What could be better than a solar cell that captures most of the visible light spectrum to generate energy? A cell that can capture the whole visible light spectrum and turn the energy into hydrogen. The cell is actually a molecule, and it is a busy molecule: it not only harnesses 50 percent more solar energy than existing solar cells, but it also turns this energy into hydrogen.
“The whole idea is that we can use photons from the sun and transform it into hydrogen. To put it simply, we are saving the energy from sunlight and storing it into chemical bonds so it can be used at a later time,” explains the lead researcher in the team that developed the molecule, chemistry professor Claudia Turro from the Ohio State University.
“What makes it work is that the system is able to put the molecule into an excited state, where it absorbs the photon and is able to store two electrons to make hydrogen,” Turro added. “This storing of two electrons in a single molecule derived from two photons, and using them together to make hydrogen, is unprecedented.”

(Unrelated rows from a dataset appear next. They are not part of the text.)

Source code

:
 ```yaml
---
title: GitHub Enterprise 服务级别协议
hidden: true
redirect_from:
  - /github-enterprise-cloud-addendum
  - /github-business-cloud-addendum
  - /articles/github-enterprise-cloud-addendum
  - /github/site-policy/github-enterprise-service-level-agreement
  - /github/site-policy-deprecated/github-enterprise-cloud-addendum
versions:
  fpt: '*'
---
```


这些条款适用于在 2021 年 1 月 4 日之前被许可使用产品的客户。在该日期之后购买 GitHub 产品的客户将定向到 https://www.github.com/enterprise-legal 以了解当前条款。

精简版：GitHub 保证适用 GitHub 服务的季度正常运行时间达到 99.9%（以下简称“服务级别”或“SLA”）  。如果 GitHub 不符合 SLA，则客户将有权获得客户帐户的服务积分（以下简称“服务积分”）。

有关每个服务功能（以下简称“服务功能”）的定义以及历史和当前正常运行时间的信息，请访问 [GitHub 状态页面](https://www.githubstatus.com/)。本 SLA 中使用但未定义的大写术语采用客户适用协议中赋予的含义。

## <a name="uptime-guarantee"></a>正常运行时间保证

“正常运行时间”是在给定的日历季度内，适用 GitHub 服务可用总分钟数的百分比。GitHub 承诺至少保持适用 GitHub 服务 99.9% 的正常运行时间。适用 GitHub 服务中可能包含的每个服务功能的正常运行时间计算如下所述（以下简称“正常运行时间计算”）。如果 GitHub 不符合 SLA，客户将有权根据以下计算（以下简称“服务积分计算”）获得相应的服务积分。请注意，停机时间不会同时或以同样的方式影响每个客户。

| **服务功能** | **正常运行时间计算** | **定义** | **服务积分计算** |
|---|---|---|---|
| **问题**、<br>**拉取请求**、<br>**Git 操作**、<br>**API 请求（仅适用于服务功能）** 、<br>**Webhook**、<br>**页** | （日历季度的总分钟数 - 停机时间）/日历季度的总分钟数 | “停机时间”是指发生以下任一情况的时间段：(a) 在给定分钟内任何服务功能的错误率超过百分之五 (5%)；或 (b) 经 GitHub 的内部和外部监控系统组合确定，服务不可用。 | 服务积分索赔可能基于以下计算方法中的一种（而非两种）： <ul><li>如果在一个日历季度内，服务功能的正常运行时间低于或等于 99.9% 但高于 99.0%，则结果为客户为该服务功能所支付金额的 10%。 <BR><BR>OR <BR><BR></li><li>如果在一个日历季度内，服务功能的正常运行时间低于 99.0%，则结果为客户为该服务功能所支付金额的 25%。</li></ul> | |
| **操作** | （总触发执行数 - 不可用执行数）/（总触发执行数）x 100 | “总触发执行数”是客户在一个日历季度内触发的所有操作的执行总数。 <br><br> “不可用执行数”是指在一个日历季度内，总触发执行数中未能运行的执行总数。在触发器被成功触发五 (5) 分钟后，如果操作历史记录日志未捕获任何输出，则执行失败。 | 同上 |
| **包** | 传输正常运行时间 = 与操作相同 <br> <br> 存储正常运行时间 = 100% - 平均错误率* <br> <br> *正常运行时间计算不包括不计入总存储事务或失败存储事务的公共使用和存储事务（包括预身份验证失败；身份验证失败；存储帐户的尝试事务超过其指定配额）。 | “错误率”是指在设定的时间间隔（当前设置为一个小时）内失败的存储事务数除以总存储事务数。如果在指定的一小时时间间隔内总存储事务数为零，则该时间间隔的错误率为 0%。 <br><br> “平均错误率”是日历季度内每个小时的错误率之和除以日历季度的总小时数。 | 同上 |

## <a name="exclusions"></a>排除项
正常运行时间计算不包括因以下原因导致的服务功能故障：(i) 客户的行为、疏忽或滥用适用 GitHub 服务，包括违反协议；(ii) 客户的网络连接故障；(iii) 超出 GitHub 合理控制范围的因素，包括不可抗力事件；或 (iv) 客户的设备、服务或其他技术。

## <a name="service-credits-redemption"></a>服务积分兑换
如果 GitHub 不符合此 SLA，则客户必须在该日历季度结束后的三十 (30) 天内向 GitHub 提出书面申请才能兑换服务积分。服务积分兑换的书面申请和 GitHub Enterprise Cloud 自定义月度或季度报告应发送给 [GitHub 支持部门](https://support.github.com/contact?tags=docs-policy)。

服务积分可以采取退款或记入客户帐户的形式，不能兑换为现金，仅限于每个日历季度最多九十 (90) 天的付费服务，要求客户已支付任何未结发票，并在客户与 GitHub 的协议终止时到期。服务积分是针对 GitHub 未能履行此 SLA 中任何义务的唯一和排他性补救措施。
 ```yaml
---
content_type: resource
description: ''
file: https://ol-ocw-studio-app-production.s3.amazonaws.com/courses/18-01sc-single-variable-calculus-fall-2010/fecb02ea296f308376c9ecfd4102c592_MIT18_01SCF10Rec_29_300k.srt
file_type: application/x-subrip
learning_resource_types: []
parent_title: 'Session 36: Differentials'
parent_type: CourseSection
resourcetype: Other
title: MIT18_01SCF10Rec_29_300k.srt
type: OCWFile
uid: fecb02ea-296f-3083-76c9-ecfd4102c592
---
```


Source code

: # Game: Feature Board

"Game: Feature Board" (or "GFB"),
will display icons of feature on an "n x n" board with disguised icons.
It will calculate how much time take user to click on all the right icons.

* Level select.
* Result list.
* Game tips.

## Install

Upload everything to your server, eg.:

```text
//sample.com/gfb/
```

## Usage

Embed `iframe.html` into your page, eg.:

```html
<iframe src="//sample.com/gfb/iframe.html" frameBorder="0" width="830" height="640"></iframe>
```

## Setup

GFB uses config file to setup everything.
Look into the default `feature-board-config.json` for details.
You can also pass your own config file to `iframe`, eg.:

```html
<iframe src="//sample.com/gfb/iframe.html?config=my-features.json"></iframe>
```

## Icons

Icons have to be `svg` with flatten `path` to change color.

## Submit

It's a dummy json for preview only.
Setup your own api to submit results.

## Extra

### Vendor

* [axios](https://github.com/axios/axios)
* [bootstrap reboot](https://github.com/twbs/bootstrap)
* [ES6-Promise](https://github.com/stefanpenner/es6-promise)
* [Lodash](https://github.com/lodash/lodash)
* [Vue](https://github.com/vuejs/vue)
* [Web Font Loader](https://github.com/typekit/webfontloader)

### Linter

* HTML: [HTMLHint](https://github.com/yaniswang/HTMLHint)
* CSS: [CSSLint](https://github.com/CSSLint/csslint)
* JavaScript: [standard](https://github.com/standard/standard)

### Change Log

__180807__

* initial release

The molecule is a form of rhodium—an inert metal and member of the platinum group—and because it can both collect solar energy and then act as a catalyst to turn it into hydrogen, it makes for a much more efficient fuel production system than existing alternatives, at least with respect to energy loss during the process of conversion of solar energy into hydrogen.
Energy loss is an important consideration in the production of hydrogen as energy loss leads to higher production costs, and high cost is one of the main obstacles to hydrogen becoming a mainstream fuel for cars. Yet even with the high costs, hydrogen is gaining popularity.
Hydrogen fuel cell shipments globally grew 40 percent last year, an energy consultancy reported earlier this month. That means 1.1 GW of fuel cells were delivered last year, up from 806 MW a year earlier, said E4tech, as quoted by Bloomberg.
“For heavy-duty vehicles, it’s becoming more and more apparent you can’t do everything with batteries and there needs to be a way to approach zero-emission driving,” said David Hart, director at the Swiss-based consultancy.
What’s more, as the hydrogen industry grows and research expands, costs are beginning to fall. Last year, for instance, a team of scientists from Lancaster University came up with a way to make hydrogen fuel tanks more compact but more energy dense, which also made them cheaper.
“The cost of manufacturing our material is so low, and the energy density it can store is so much higher than a lithium ion battery, that we could see hydrogen fuel cell systems that cost five times less than lithium ion batteries as well as providing a much longer range — potentially enabling journeys up to around four or five times longer between fill-ups,” the lead researcher, Professor David Antonelli, said at the time.
Indeed, on some points hydrogen fuel cells perform better than lithium ion batteries. For one thing, they don’t need charging. They are simply refilled with hydrogen, which takes as long as it takes to fill up a tank with gasoline. Hydrogen cars also have a longer range than most plug-in EVs. Their problem: there are too few of them to be priced competitively.
Combining solar power with hydrogen could become a major step along the way to making hydrogen fuel as mainstream as gasoline. There is a lot of work to be done yet, as Professor Turro warned, but what her team did is certainly promising: zero-emission hydrogen fuel produced from clean, cheap solar energy.